Key areas of responsibility
Continually improve the performance and scalability of the service
Bonus
* - Experience with Ruby on Rails stack performance tuning
As nice as it is to write “funky community” sites in “bleeding edge” languages and frameworks, some poor chap has to keep the blinking-lights flashing 24/7. The ops guy’s here must be racking up the overtime.
As for informative “site down” messages, when you have a sprawling architecture it can be difficult to determine what has gone wrong and how long to fix it. A well engineered system should have no single points of failure (OK, OK, within economic reason) and a short (and tested) Return to Operations plan for any failures.
A Black Swan is a wonderful analogy, used for centuries as an example of a never found creature “All swans are white”, then Australia was discovered along with Cygnus atratus the black swan …
Reminds me of “Can’t happen” traps in code … that occasionally show up in error messages and logs…
On webpages it makes some sense not to print out the exact error because:
Since the application is running server-side, the site developers can get the exact error from their log files. No user error reporting is necessary.
Printing out error details is a security risk because hackers will be able to recognize that something that they did was able to crash the application. This could be their starting point for further investigation.
As far as I am concerned, I would say this error page is ok. As a user there is nothing I can do at that point except reload the page or come back later.
One thing I’d like to see errors pages have is a reload. So if you leave the page open it’ll reload every few minutes with an updated error message and eventually the page you originally wanted.
Especially good if it’s a page users leave open 24x7 ( like gmail or bloglines) which is always being updated, because then if you are lucky a proportion of your users won’t be at their computers during the outage so they won’t ever see the error.
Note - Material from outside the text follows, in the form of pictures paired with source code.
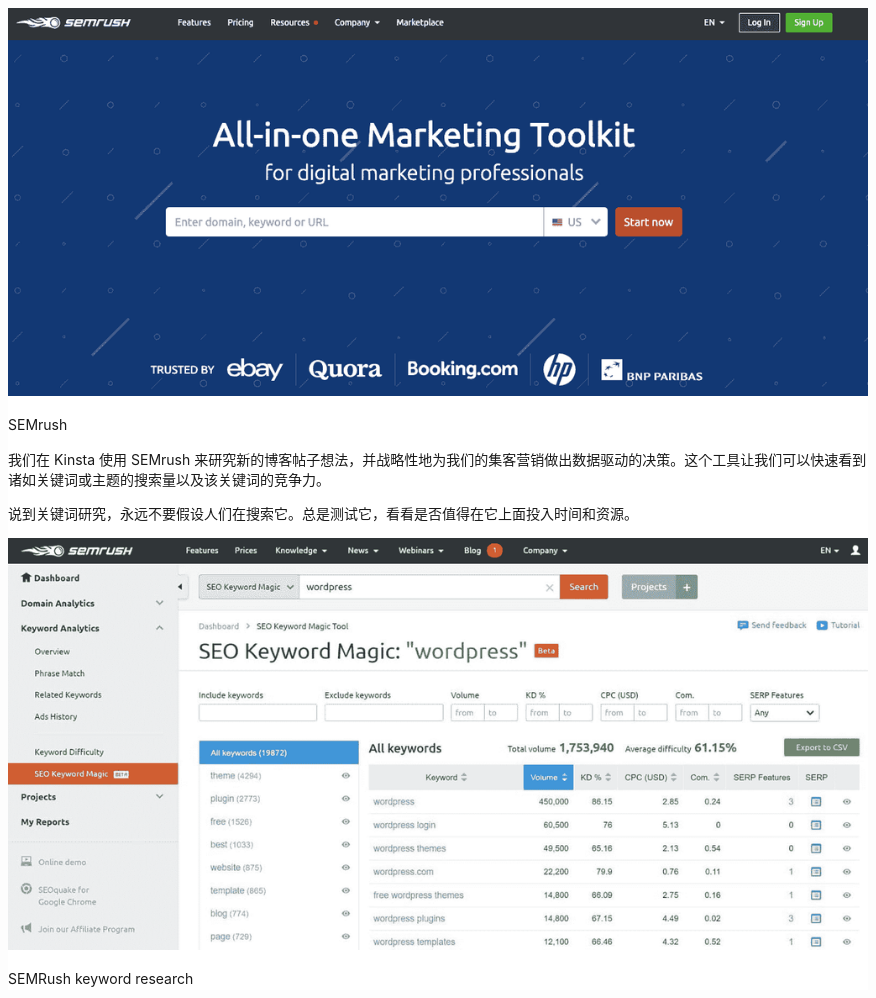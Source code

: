 ![semrush](img/2f21f4c5590c21fd69f03e0f1f719345.png)

SEMrush



我们在 Kinsta 使用 SEMrush 来研究新的博客帖子想法，并战略性地为我们的集客营销做出数据驱动的决策。这个工具让我们可以快速看到诸如关键词或主题的搜索量以及该关键词的竞争力。

说到关键词研究，永远不要假设人们在搜索它。总是测试它，看看是否值得在它上面投入时间和资源。

![semrush keyword research](img/f88d7483b7a6af29fb96be6c834f9cb6.png)

SEMRush keyword research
I really don’t care if a site had a 5 minute outage at 3am when I was asleep. But if when I wake up your site is still showing the error message until I hit reload then you just greatly magnified the impact.
The days of meaningful error messages in UI’s are probably dead. Run any security scanning software against an application that gives the user more than what Twitter is giving and you will get alerts. Why does the user care what the problem is?
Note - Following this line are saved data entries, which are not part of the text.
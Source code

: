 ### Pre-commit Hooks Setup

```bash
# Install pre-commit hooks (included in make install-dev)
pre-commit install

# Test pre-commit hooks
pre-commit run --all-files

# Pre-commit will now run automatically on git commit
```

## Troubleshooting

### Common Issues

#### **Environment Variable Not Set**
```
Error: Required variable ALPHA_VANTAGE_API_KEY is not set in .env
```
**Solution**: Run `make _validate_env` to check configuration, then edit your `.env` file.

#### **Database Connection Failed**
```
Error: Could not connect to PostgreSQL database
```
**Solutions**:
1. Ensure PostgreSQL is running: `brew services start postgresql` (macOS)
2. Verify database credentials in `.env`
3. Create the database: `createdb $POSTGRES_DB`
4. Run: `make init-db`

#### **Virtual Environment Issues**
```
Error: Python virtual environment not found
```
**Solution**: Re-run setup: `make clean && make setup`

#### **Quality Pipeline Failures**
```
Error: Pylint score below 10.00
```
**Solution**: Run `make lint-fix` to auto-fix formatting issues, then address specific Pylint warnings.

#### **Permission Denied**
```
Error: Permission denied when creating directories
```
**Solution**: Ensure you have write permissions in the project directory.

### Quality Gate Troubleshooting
If the error page gives technical details about what’s going wrong, there’s the potential of giving people information they need to hack into the site. This would be a bad thing.
If it’s scheduled maintenance they should say so. Otherwise, by definition, it’s an unexpected error and they don’t know when it will be fixed.
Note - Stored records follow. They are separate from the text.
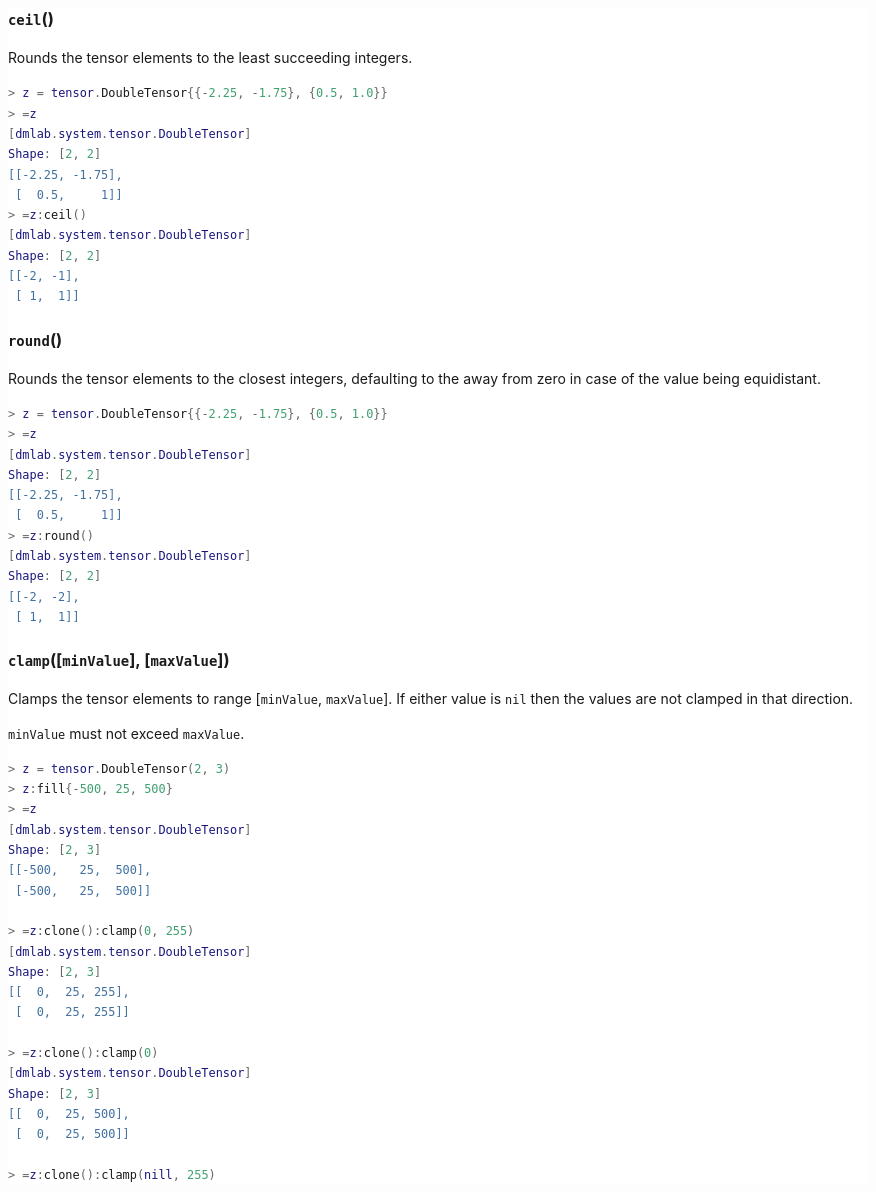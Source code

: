 ### `ceil`()

Rounds the tensor elements to the least succeeding integers.

```lua
> z = tensor.DoubleTensor{{-2.25, -1.75}, {0.5, 1.0}}
> =z
[dmlab.system.tensor.DoubleTensor]
Shape: [2, 2]
[[-2.25, -1.75],
 [  0.5,     1]]
> =z:ceil()
[dmlab.system.tensor.DoubleTensor]
Shape: [2, 2]
[[-2, -1],
 [ 1,  1]]
```

### `round`()

Rounds the tensor elements to the closest integers, defaulting to the away from
zero in case of the value being equidistant.

```lua
> z = tensor.DoubleTensor{{-2.25, -1.75}, {0.5, 1.0}}
> =z
[dmlab.system.tensor.DoubleTensor]
Shape: [2, 2]
[[-2.25, -1.75],
 [  0.5,     1]]
> =z:round()
[dmlab.system.tensor.DoubleTensor]
Shape: [2, 2]
[[-2, -2],
 [ 1,  1]]
```

### `clamp`(\[`minValue`\], \[`maxValue`\])

Clamps the tensor elements to range \[`minValue`, `maxValue`\]. If either value
is `nil` then the values are not clamped in that direction.

`minValue` must not exceed `maxValue`.

```lua
> z = tensor.DoubleTensor(2, 3)
> z:fill{-500, 25, 500}
> =z
[dmlab.system.tensor.DoubleTensor]
Shape: [2, 3]
[[-500,   25,  500],
 [-500,   25,  500]]

> =z:clone():clamp(0, 255)
[dmlab.system.tensor.DoubleTensor]
Shape: [2, 3]
[[  0,  25, 255],
 [  0,  25, 255]]

> =z:clone():clamp(0)
[dmlab.system.tensor.DoubleTensor]
Shape: [2, 3]
[[  0,  25, 500],
 [  0,  25, 500]]

> =z:clone():clamp(nill, 255)
```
A separate site giving information about the general status of the main site would be useful, but would have to be both physically somewhere else and also on a separate domain.
“Is this an ephemeral, temporary error or some kind of scheduled downtime? How do I tell the difference?”
My guess would be, that, if it was a scheduled Downtime, it would not be called “something is technically wrong”. So, it’s an error.
“Is Twitter down for everyone, or just me?”
Is there a reliable way in telling that automatically? It has to be very reliable, because a single error here will jeopardize the complete trust which could be build by telling the user if it’s just his account.
So, better be quiet before lying, log the error, and fix it asap, that the user hopefully has never to see this page again.
“Is there a place I can go to check Twitter’s current system health?”
I’d guess no, they would be telling, if they had. Do you want them to explicitly state nonexisting features?
I personally dont care why there’s an error, i just want it not to happen. I don’t care for explainations, i even dont remember them 5 minutes later.
So, for me, dont explain what went wrong, just admit it, solve it and i am happy customer.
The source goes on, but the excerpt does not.